TASK DIRECTIONS =>
Check every line below for the string "also". Copy the ones that have it.

DATA FOR PROCESSING =>
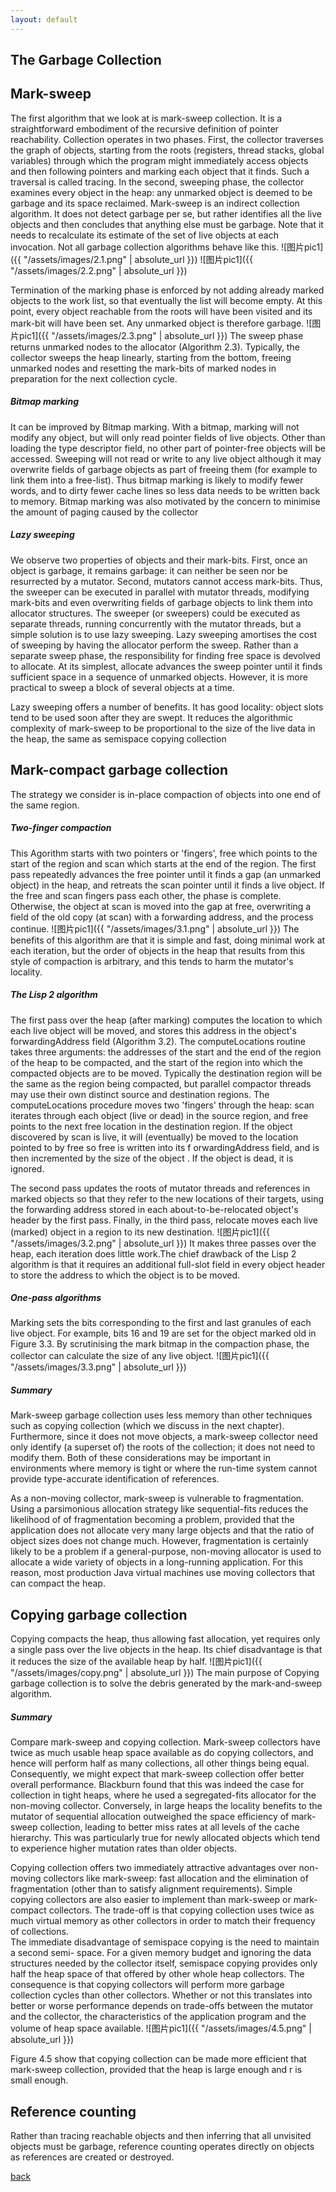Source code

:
 ```yaml
---
layout: default
---
```


## The Garbage Collection 

## Mark-sweep
The first algorithm that we look at is mark-sweep collection. It is a straightforward embodiment of the recursive definition of pointer reachability. Collection operates in two phases. First, the collector traverses the graph of objects, starting from the roots (registers, thread stacks, global variables) through which the program might immediately access objects and then following pointers and marking each object that it finds. Such a traversal is called tracing. In the second, sweeping phase, the collector examines every object in the heap: any unmarked object is deemed to be garbage and its space reclaimed.
Mark-sweep is an indirect collection algorithm. It does not detect garbage per se, but rather identifies all the live objects and then concludes that anything else must be garbage. Note that it needs to recalculate its estimate of the set of live objects at each invocation. Not all garbage collection algorithms behave like this. 
![图片pic1]({{ "/assets/images/2.1.png" | absolute_url }})
![图片pic1]({{ "/assets/images/2.2.png" | absolute_url }})

Termination of the marking phase is enforced by not adding already marked objects to the work list, so that eventually the list will become empty. At this point, every object reachable from the roots will have been visited and its mark-bit will have been set. Any unmarked object is therefore garbage.
![图片pic1]({{ "/assets/images/2.3.png" | absolute_url }})
The sweep phase returns unmarked nodes to the allocator (Algorithm 2.3). Typically,
the collector sweeps the heap linearly, starting from the bottom, freeing unmarked nodes
and resetting the mark-bits of marked nodes in preparation for the next collection cycle.
##### Bitmap marking
It can be improved by Bitmap marking. With a bitmap, marking will not modify any object, but will only read pointer fields of live objects. Other than loading the type descriptor field, no other part of pointer-free objects will be accessed. Sweeping will not read or write to any live object although it may overwrite fields of garbage objects as part of freeing them (for example to link them into a free-list). Thus bitmap marking is likely to modify fewer words, and to dirty fewer cache lines so less data needs to be written back to memory. Bitmap marking was also motivated by the concern to minimise the amount of paging caused by the collector
##### Lazy sweeping
We observe two properties of objects and their mark-bits. First, once an object is garbage, it remains garbage: it can neither be seen nor be resurrected by a mutator. Second, mutators cannot access mark-bits. Thus, the sweeper can be executed in parallel with mutator threads, modifying mark-bits and even overwriting fields of garbage objects to link them into allocator structures. The sweeper (or sweepers) could be executed as separate threads, running concurrently with the mutator threads, but a simple solution is to use lazy sweeping. Lazy sweeping amortises the cost of sweeping by having the allocator perform the sweep. Rather than a separate sweep phase, the responsibility for finding free space is devolved to allocate. At its simplest, allocate advances the sweep pointer until it finds sufficient space in a sequence of unmarked objects. However, it is more practical to sweep a block of several objects at a time.

Lazy sweeping offers a number of benefits. It has good locality: object slots tend to be used soon after they are swept. It reduces the algorithmic complexity of mark-sweep to be proportional to the size of the live data in the heap, the same as semispace copying collection
## Mark-compact garbage collection
The strategy we consider is in-place compaction of objects into one end of the same region. 
##### Two-finger compaction
This Agorithm starts with two pointers or 'fingers', free which points to the start of the region and scan which starts at the end of the region. The first pass repeatedly advances the free pointer until it finds a gap (an unmarked object) in the heap, and retreats the scan pointer until it finds a live object. If the free and scan fingers pass each other, the phase is complete. Otherwise, the object at scan is moved into the gap at free, overwriting a field of the old copy (at scan) with a forwarding address, and the process continue.
![图片pic1]({{ "/assets/images/3.1.png" | absolute_url }})
The benefits of this algorithm are that it is simple and fast, doing minimal work at each iteration, but the order of objects in the heap that results from this style of compaction is arbitrary, and this tends to harm the mutator's locality.
##### The Lisp 2 algorithm
The first pass over the heap (after marking) computes the location to which each live object will be moved, and stores this address in the object's forwardingAddress field (Algorithm 3.2). The computeLocations routine takes three arguments: the addresses of the start and the end of the region of the heap to be compacted, and the start of the region into which the compacted objects are to be moved. Typically the destination region will be the same as the region being compacted, but parallel compactor threads may use their own distinct source and destination regions. The computeLocations procedure moves two 'fingers' through the heap: scan iterates through each object (live or dead) in the source region, and free points to the next free location in the destination region. If the object discovered by scan is live, it will (eventually) be moved to the location pointed to by free so free is written into its f orwardingAddress field, and is then incremented by the size of the object . If the object is dead, it is ignored.

The second pass updates the roots of mutator threads and references in marked objects so that they refer to the new locations of their targets, using the forwarding address stored in each about-to-be-relocated object's header by the first pass. Finally, in the third pass, relocate moves each live (marked) object in a region to its new destination.
![图片pic1]({{ "/assets/images/3.2.png" | absolute_url }})
It makes three passes over the heap, each iteration does little work.The chief drawback of the Lisp 2 algorithm is that it requires an additional full-slot field in every object header to store the address to which the object is to be moved.
##### One-pass algorithms
Marking sets the bits corresponding to the first and last granules of each live object. For example, bits 16 and 19 are set for the object marked old in Figure 3.3. By scrutinising the mark bitmap in the compaction phase, the collector can calculate the size of any live object.
![图片pic1]({{ "/assets/images/3.3.png" | absolute_url }})
##### Summary
Mark-sweep garbage collection uses less memory than other techniques such as copying collection (which we discuss in the next chapter). Furthermore, since it does not move objects, a mark-sweep collector need only identify (a superset of) the roots of the collection; it does not need to modify them. Both of these considerations may be important in environments where memory is tight or where the run-time system cannot provide type-accurate identification of references.

As a non-moving collector, mark-sweep is vulnerable to fragmentation. Using a parsimonious allocation strategy like sequential-fits reduces the likelihood of of fragmentation becoming a problem, provided that the application does not allocate very many large objects and that the ratio of object sizes does not change much. However, fragmentation is certainly likely to be a problem if a general-purpose, non-moving allocator is used to allocate a wide variety of objects in a long-running application. For this reason, most production Java virtual machines use moving collectors that can compact the heap.
## Copying garbage collection
 Copying compacts the heap, thus allowing fast allocation, yet requires only a single pass over the live objects in the heap. Its chief disadvantage is that it reduces the size of the available heap by half.
![图片pic1]({{ "/assets/images/copy.png" | absolute_url }})
The main purpose of Copying garbage collection is to solve the debris generated by the mark-and-sweep algorithm.
##### Summary
Compare mark-sweep and copying collection. Mark-sweep collectors have twice as much usable heap space available as do copying collectors, and hence will perform half as many collections, all other things being equal. Consequently, we might expect that mark-sweep collection offer better overall performance. Blackburn found that this was indeed the case for collection in tight heaps, where he used a segregated-fits allocator for the non-moving collector. Conversely, in large heaps the locality benefits to the mutator of sequential allocation outweighed the space efficiency of mark-sweep collection, leading to better miss rates at all levels of the cache hierarchy. This was particularly true for newly allocated objects which tend to experience higher mutation rates than older objects.

Copying collection offers two immediately attractive advantages over non-moving
collectors like mark-sweep: fast allocation and the elimination of fragmentation (other than to
satisfy alignment requirements). Simple copying collectors are also easier to implement
than mark-sweep or mark-compact collectors. The trade-off is that copying collection uses
twice as much virtual memory as other collectors in order to match their frequency of collections.  
The immediate disadvantage of semispace copying is the need to maintain a second semi- space. For a given memory budget and ignoring the data structures needed by the collector itself, semispace copying provides only half the heap space of that offered by other whole heap collectors. The consequence is that copying collectors will perform more garbage collection cycles than other collectors. Whether or not this translates into better or worse performance depends on trade-offs between the mutator and the collector, the characteristics of the application program and the volume of heap space available.
![图片pic1]({{ "/assets/images/4.5.png" | absolute_url }})


Figure 4.5 show that copying collection can be made more efficient that mark-sweep collection, provided that the heap is large enough and r is small enough. 
## Reference counting
 Rather than tracing reachable objects and then inferring that all unvisited objects must be garbage, reference counting operates directly on objects as references are created or destroyed.

[back](./)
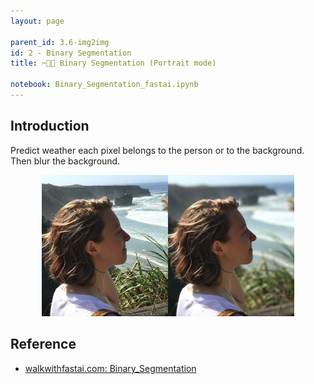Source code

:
```yaml
---
layout: page

parent_id: 3.6-img2img
id: 2 - Binary Segmentation
title: ✂️👩‍💼 Binary Segmentation (Portrait mode)

notebook: Binary_Segmentation_fastai.ipynb
---
```




## Introduction

Predict weather each pixel belongs to the person or to the background. Then blur the background.


<p align="center"><img width="80%" src="img/summary.jpeg" /></p>




## Reference

- [walkwithfastai.com: Binary_Segmentation](https://walkwithfastai.com/Binary_Segmentation)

EXERCISE ANSWER =>
It can be improved by Bitmap marking. With a bitmap, marking will not modify any object, but will only read pointer fields of live objects. Other than loading the type descriptor field, no other part of pointer-free objects will be accessed. Sweeping will not read or write to any live object although it may overwrite fields of garbage objects as part of freeing them (for example to link them into a free-list). Thus bitmap marking is likely to modify fewer words, and to dirty fewer cache lines so less data needs to be written back to memory. Bitmap marking was also motivated by the concern to minimise the amount of paging caused by the collector
satisfy alignment requirements). Simple copying collectors are also easier to implement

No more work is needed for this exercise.